2. During a mental status examination, which of the following components should not be included in the assessment?
- A. Appearance and behavior
- B. Giving advice
- C. Mood and affect
- D. Cognitive function
Correct answer: B
Rationale: During a mental status examination, components such as appearance and behavior, mood and affect, and cognitive function are assessed. Giving advice is not a component of a mental status examination as it focuses on evaluating the client's mental state rather than providing guidance or recommendations.
3. A client is being assessed by a nurse after being diagnosed with anorexia nervosa. Which of the following findings should the nurse expect?
- A. Weight gain and increased appetite
- B. Lanugo on the face and back
- C. Increased body temperature and tachycardia
- D. Hyperactivity and distractibility
Correct answer: B
Rationale: In anorexia nervosa, individuals often develop lanugo, fine soft hair, on the face and back.
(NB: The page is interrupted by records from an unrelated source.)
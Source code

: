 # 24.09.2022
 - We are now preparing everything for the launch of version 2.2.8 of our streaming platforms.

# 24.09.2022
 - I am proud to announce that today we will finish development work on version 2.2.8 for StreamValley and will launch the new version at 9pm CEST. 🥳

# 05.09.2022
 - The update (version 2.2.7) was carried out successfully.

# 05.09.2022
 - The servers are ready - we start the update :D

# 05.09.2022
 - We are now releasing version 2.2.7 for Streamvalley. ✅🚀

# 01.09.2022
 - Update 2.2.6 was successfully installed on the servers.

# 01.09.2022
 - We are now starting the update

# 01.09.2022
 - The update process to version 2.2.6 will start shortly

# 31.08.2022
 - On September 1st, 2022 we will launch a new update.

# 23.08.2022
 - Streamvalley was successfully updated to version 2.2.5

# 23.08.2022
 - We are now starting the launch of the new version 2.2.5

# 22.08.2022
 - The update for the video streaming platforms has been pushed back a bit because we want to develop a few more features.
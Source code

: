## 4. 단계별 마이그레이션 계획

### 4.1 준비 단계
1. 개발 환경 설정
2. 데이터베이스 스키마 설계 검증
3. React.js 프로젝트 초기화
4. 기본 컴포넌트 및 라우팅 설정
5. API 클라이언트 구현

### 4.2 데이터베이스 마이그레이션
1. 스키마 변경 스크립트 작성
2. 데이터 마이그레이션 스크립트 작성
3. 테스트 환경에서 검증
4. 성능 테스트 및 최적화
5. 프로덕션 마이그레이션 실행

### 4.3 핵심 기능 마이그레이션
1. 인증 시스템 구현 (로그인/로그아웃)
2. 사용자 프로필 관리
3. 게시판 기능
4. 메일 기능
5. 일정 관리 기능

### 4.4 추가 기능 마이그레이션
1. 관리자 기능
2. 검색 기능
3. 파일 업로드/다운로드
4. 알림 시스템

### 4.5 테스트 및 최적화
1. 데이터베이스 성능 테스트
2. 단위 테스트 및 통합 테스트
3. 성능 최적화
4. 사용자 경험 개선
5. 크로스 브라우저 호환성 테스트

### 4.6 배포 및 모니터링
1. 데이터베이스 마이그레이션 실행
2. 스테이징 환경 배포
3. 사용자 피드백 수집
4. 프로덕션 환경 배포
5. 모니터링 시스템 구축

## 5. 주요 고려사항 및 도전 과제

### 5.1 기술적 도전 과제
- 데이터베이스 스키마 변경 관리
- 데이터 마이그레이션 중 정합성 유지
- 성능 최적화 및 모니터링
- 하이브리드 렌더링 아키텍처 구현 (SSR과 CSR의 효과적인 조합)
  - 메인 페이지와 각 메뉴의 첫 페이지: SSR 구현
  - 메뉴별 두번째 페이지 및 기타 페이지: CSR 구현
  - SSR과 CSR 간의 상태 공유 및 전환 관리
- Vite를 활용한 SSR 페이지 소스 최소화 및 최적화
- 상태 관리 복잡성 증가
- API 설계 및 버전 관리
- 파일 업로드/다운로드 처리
This is a physiological response to the body's attempt to conserve heat due to a lack of subcutaneous fat. It is a common physical finding in clients with anorexia nervosa and can be a sign of severe malnutrition. Choices A, C, and D are incorrect because weight gain and increased appetite, increased body temperature and tachycardia, and hyperactivity and distractibility are not typically associated with anorexia nervosa. In fact, weight loss, decreased appetite, hypothermia, and bradycardia are more commonly seen in individuals with anorexia nervosa.
4. A healthcare professional is assessing a client diagnosed with body dysmorphic disorder. Which of the following findings should the healthcare professional expect?
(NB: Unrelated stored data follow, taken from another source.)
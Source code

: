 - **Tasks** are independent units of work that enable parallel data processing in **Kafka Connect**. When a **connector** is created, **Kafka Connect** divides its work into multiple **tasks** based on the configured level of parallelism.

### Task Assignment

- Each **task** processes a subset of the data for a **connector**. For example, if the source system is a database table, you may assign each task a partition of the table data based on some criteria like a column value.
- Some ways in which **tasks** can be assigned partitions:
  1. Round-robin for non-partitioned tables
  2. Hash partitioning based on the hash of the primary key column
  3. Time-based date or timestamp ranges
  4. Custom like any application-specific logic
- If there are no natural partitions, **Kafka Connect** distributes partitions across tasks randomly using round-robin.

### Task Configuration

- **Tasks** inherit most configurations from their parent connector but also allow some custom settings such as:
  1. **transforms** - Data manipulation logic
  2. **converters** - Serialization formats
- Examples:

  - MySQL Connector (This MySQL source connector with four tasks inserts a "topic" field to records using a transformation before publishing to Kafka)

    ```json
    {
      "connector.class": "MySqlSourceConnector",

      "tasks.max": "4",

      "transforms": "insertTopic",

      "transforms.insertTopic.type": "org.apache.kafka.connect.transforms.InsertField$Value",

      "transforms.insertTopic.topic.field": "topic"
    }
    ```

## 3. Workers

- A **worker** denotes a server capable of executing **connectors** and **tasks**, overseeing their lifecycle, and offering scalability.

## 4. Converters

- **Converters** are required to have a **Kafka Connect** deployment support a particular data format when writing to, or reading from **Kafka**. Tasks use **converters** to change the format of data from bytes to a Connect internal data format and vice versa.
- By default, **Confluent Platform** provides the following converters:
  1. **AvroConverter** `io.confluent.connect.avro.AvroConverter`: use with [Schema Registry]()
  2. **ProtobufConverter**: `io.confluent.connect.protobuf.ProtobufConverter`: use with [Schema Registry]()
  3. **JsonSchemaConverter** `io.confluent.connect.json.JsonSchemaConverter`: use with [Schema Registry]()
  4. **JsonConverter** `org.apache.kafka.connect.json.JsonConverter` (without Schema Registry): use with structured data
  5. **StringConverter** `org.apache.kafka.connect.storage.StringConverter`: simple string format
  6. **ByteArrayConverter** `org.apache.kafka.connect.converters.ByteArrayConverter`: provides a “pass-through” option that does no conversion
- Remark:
- A. Preoccupation with a perceived physical defect
- B. Fear of gaining weight
- C. Excessive worry about physical symptoms
- D. Persistent depressive mood
Correct answer: A
Rationale: The correct answer is A: Preoccupation with a perceived physical defect. Individuals with body dysmorphic disorder exhibit an obsessive preoccupation with a perceived flaw in their physical appearance, which is often minor or not noticeable to others. This preoccupation causes distress and leads to repetitive behaviors like mirror checking or seeking reassurance about their appearance. Choices B, C, and D are incorrect because fear of gaining weight is more characteristic of an eating disorder, excessive worry about physical symptoms may be seen in somatic symptom disorder, and persistent depressive mood aligns more with depressive disorders rather than body dysmorphic disorder.
5. A client is diagnosed with obsessive-compulsive disorder (OCD), and a nurse is planning care. Which of the following interventions should the nurse exclude from the care plan?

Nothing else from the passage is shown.